In [1]:
%load_ext dotenv
%dotenv

In [2]:
from datetime import datetime
import pandas as pd
from ch07_tools import get_answer
from datasets import Dataset
from ragas import evaluate
from ragas.metrics import (
    answer_correctness,
    context_recall,
    faithfulness,
)


from tqdm import tqdm
from utils import neo4j_driver


  from pandas.core import (




In [3]:
get_answer("Who acted in the most movies?")
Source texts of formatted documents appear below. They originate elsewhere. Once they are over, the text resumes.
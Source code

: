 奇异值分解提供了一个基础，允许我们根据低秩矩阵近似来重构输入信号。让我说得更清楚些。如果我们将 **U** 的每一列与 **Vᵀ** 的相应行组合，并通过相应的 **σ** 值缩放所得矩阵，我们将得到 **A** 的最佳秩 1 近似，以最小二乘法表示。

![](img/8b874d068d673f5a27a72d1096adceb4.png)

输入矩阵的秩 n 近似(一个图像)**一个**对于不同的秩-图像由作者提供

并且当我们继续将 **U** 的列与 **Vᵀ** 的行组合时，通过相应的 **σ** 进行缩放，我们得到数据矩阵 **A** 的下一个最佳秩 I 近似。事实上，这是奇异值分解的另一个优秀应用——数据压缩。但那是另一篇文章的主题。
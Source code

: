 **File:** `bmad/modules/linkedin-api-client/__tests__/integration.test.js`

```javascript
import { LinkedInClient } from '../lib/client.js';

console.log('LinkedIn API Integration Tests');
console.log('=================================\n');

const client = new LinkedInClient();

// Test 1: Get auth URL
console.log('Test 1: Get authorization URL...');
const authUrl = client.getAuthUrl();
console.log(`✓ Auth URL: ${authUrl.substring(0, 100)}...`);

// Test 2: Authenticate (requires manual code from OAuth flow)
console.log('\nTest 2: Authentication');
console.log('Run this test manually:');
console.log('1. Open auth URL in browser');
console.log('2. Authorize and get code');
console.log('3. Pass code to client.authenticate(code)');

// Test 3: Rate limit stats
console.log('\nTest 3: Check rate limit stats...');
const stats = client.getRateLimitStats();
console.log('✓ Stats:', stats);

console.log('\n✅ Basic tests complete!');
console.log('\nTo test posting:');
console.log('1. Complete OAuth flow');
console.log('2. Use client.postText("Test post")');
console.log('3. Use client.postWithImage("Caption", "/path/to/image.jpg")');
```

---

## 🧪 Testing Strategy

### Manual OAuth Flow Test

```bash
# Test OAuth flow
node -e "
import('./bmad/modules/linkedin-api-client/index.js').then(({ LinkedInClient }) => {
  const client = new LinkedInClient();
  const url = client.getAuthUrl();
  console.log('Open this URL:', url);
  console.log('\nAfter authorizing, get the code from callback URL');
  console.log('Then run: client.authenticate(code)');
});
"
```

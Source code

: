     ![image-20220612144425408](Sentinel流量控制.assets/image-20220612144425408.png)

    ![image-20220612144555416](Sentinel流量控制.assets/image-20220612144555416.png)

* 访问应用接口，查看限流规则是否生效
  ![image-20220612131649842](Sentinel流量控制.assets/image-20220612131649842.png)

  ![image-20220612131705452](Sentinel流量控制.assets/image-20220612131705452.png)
('Tom Hanks acted in the most movies, with a total of 12.',
 [{'role': 'assistant',
   'content': 'For the question: \'Which actor has acted in the most movies?\', we have the answer: \'[[{"actor": "Tom Hanks", "movies": 12}]]\''},
  {'role': 'assistant',
   'content': 'For the question: \'Who is the actor with the highest number of movie roles?\', we have the answer: \'[[{"actor": "Tom Hanks", "roles_count": 12}]]\''},
  {'role': 'assistant',
   'content': 'For the question: \'Who holds the record for acting in the most films?\', we have the answer: \'[[{"person": "Tom Hanks", "movies": 12}]]\''}])

In [4]:
test_data = pd.read_csv("../data/benchmark_data.csv", delimiter=";")
test_data

Unnamed: 0,question,cypher
0,Hello,"RETURN ""greeting and reminder it can only answ..."
1,What can you do?,"RETURN ""answer questions related to movies and..."
2,What is the weather like in Spain?,"RETURN ""irrelevant question as we can answer q..."
3,How many movies are there?,MATCH (m:Movie) RETURN count(*) AS movies
4,Who acted in the most movies?,MATCH (p:Person)-[:ACTED_IN]->(m:Movie)\nRETUR...
5,Which movies released between 1990 and 2000 ha...,MATCH (m:Movie) WHERE m.released >= 1990 AND m...
6,Who has the longest name among all actors?,MATCH (p:Person)-[:ACTED_IN]->(:Movie) RETURN ...
7,List people born before 1940.,MATCH (p:Person) WHERE p.born < 1940 RETURN p....
8,Who was born in 1965 and has directed a movie?,MATCH (p:Person)-[:DIRECTED]->(m:Movie) WHERE ...
9,Who acted in Top Gun?,MATCH (p:Person)-[:ACTED_IN]->(m:Movie {title:...


In [5]:
answers = []
ground_truths = []
latencies = []
contexts = []

for i, row in tqdm(test_data.iterrows(), total=len(test_data), desc="Processing rows"):
    ground_truth, _, _ = neo4j_driver.execute_query(row["cypher"])
    ground_truths.append([str(el.data()) for el in ground_truth])
    start = datetime.now()
    try:
        answer, context = get_answer(row["question"])
        context = [el['content'] for el in context]
    except Exception:
        answer, context = None, []
    latencies.append((datetime.now() - start).total_seconds())
    answers.append(answer)
    contexts.append(context)

Processing rows: 100%|██████████| 17/17 [04:39<00:00, 16.44s/it]


In [6]:
test_data['ground_truth'] = [str(el) for el in ground_truths]
test_data['answer'] = answers
test_data['latency'] = latencies
test_data['retrieved_contexts'] = contexts

In [7]:
dataset = Dataset.from_pandas(test_data.fillna("I don't know"))
result = evaluate(
    dataset,
    metrics=[
        answer_correctness,
        context_recall,
        faithfulness,
    ],
)
print(result)

Evaluating:   0%|          | 0/51 [00:00<?, ?it/s]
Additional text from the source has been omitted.